Lina tak sanggup mencerna maksudnya Leman bahwa demokrasi yang memang lahir dari perut kaum kapitalis, atau pun komunis dari kekuasaan totaliter, hanya menyisakan remah-remah ideologi purba. Ia seperti kereta trans nasional yang terseok-seok membawa manusia penuh kebanggaan atas perjuangan dan kebesaran masa lalu, katanya.
“Sangat menakutkan,” tukas Leman.
Ketika Agama menghendaki kekuasaan sejati berdasarkan simbol-simbol Tuhan, lanjut Leman. “Marx dan Lenin menawarkan apa yang tidak ditawarkan ideologi lainnya yakni, kehendak untuk berkuasa. Lebih buruk lagi seperti gerakan Apartheid di Afrika Selatan, di mana Kristen dan ajaran Kristus, menjadi alat pembenaran untuk kehendak berkuasa!” jelas Leman.
Cukup berat bagi Lina untuk memahami setiap kalimat dari para seniornya.
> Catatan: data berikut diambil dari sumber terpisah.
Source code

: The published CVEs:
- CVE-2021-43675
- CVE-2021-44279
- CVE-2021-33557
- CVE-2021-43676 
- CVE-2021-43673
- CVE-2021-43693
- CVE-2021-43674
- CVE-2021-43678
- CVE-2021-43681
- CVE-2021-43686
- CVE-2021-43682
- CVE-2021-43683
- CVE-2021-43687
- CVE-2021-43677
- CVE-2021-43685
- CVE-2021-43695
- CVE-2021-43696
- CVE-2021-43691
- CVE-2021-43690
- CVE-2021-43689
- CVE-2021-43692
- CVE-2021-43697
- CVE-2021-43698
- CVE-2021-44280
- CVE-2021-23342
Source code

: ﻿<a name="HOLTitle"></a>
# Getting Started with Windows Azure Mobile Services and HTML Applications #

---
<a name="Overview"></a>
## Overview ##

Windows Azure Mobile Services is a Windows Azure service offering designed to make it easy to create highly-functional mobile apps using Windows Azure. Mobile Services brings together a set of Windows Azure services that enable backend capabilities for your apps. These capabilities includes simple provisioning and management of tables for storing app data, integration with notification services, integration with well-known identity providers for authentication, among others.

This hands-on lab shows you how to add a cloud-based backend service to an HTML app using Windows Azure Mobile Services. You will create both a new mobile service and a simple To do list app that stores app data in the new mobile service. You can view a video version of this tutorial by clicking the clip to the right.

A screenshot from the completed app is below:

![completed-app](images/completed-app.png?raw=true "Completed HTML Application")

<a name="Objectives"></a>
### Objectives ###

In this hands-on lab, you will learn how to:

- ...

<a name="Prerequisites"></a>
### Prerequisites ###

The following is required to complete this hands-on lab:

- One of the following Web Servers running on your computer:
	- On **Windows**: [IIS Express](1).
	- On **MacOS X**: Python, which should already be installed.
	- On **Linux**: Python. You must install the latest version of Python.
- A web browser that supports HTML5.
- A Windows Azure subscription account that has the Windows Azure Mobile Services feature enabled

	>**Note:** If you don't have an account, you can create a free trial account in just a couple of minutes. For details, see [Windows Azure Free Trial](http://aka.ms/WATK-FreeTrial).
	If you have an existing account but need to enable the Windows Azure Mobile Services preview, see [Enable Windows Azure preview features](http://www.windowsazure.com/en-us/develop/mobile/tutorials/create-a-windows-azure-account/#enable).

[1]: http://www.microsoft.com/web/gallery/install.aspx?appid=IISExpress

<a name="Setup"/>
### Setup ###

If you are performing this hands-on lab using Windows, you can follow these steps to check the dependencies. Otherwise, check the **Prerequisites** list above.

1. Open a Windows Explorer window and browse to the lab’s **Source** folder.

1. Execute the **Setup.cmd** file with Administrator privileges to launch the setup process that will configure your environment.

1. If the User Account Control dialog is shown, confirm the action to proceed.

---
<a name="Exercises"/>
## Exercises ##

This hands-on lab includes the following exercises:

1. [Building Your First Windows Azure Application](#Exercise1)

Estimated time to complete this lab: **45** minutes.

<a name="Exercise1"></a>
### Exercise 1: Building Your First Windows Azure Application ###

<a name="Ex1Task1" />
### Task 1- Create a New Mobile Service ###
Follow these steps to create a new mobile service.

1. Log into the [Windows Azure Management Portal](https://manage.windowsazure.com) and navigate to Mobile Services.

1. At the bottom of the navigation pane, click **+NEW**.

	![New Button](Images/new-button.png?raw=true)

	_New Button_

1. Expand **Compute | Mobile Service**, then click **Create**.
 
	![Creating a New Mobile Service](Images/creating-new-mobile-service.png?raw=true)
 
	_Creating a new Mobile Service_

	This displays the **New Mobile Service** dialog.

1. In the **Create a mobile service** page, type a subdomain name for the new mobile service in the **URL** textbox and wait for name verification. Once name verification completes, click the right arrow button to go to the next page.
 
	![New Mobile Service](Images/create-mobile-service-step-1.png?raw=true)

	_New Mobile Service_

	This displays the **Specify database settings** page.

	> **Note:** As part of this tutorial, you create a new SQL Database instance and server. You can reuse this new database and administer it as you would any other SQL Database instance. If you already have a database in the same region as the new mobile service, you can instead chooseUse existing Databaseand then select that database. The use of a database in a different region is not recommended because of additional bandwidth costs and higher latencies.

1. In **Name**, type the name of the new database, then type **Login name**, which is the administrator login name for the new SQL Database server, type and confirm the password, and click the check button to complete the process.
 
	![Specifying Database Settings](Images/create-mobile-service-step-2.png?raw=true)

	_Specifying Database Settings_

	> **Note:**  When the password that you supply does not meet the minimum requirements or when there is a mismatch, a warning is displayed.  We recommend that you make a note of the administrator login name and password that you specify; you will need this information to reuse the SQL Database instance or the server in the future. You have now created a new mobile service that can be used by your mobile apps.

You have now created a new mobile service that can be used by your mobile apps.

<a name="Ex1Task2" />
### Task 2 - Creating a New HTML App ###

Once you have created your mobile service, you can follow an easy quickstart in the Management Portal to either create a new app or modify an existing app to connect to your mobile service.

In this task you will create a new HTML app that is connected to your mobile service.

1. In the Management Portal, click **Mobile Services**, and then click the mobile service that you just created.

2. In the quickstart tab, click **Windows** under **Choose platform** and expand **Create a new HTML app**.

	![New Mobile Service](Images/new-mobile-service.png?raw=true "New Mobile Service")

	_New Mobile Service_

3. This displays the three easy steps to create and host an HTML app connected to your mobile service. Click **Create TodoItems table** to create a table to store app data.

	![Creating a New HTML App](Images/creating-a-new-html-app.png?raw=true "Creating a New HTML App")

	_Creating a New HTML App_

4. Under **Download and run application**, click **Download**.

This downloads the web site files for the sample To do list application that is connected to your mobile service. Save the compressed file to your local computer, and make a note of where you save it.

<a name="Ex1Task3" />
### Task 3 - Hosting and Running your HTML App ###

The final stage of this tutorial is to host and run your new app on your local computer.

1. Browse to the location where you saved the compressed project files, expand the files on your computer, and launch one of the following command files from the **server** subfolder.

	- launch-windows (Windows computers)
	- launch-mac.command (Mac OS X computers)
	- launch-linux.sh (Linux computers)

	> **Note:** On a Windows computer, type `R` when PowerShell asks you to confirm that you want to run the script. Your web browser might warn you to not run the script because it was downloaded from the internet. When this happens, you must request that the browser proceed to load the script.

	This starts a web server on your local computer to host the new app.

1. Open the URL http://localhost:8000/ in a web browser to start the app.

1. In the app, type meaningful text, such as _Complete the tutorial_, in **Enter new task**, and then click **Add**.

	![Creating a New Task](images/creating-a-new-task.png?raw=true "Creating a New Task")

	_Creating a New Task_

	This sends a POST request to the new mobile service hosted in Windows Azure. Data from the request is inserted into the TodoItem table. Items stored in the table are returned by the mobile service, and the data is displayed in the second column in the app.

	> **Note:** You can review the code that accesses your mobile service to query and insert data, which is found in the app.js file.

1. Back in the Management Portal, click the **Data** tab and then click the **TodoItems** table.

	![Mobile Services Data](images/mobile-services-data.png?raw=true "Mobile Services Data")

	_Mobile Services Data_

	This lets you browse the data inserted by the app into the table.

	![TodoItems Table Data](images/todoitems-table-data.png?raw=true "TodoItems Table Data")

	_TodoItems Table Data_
Namun, ia berusaha keras menemukan satu garis linear dari gerakan progresif kawan-kawan mahasiswa. Seperti seorang nasionalis. Ia membaca kembali Indonesia dan sejarahnya. Membaca kembali asal-usul kebangsaan. Membaca kembali kitab leluhur. Ia merasakan dirinya menjadi manusia yang berlebihan.
Seperti aktivis lainnya, Lina selalu menemui kesulitan berbicara ke lorong masa lalu. Kadangkala kampus berubah menjadi wilayah kesepian dan keterasingan. Ia seperti kanak-kanak yang selalu menolehkan mukanya ke luar jendela, saat guru memberikan pelajaran di kelas. Ada keasikan lain dalam alam fantasi Lina ketika melihat keluasan pemandangan di luar kelas. Keasikan yang jauh lebih luas ketika memandang sepetak papan tulis di muka kelas.
Lina selalu dan akan selalu menatap keluar sana, sampai pengajaran guru selesai. Dan ia merasakan ada kebebasan di luar sana.